Georgia started to eat enough orally by the age of 11 years, so the gastrostomy was removed. Since then, her appetite has been great and she eats a varied diet and is always happy to try new foods.
Georgia had major problems with hypoglycaemia as a young child and was hospitalised many times. The worst occasion resulted in 999 call because Georgia fell into a hypoglycaemic coma and began fitting. This was extremely serious and it was touch and go before she was ‘out of the woods’ — a very scary few hours. On a positive note though, Georgia’s hypos were taken very seriously and she was then referred to Birmingham Children’s hospital under the care of Endocrinology; a very hard lesson for us all though.

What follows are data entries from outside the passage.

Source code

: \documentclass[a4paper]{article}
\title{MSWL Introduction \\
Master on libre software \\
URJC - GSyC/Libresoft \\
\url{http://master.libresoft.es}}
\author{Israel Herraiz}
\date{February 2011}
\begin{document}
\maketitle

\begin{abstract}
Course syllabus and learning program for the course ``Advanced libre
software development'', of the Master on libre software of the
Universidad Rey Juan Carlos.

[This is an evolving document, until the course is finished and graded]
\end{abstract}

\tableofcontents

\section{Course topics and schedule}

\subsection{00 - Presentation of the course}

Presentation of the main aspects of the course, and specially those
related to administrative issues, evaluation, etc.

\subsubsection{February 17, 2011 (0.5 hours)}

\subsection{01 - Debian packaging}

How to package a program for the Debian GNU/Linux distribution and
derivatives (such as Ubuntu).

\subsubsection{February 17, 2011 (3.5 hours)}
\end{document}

Georgia’s first 18 years have been a roller coaster for all of the family. She continues to have difficulties, but she tries so hard and is very determined. One example of this is that Georgia decided to give up meat and ‘junk food’ for Lent. So for 6 weeks, she didn’t eat meat, crisps, biscuits, sweets, chocolates and many other things. She stuck to this 100%, even reading the label if she thought there was a chance of meat being in the ingredients.
Georgia’s final height is 5’ ¼”, which is fantastic. Without growth hormone, we suspect her final height could have been around 4’5”. She has really changed in the last 12 months and is much more mature and copes much better with day-to-day life.
Georgia continues to have a few medical difficulties. She has had ankle braces now for many years and this year started to wear knee braces to stop her knees giving way. In addition, she now needs to wear insoles again. These aids are due to hypermobility. A few years ago she had many falls, which resulted in many visits to A & E with many ankle sprains and one fracture. Thankfully, all of these orthotic aids appear to be helping. She still gets a lot of pain though, but this is usually controlled with paracetomol. Georgia is also still under an orthopaedic surgeon, due to kyphosis, scoliosis and lordosis (various curvatures of the spine).
Kyphosis is her main problem, but thankfully following her latest appointment, the curve has not progressed further. Hopefully this will not cause her any further problems. She is due another review in May 2016. She also has a follow up in August with the Cardiologist and we hope that this will be problem free.
To investigate Georgia’s growth hormone levels, she had an Insulin Tolerance Test a few months ago. Her IGF-1 levels have been low and she gets very tired and struggles to keep up, often falling asleep after school. The results of the ITT were that Georgia showed a peak GH of 5.7 mcg/l (possibly slightly borderline for childhood GHD but normal for adults (Normal Range >3)). Cortisol was normal. The outcome of this is no treatment at this stage but continued monitoring.
I hope this update and history of Georgia gives some reassurance to some of you who have little ones. Georgia had such a poor start, but has astounded us throughout her 18 years.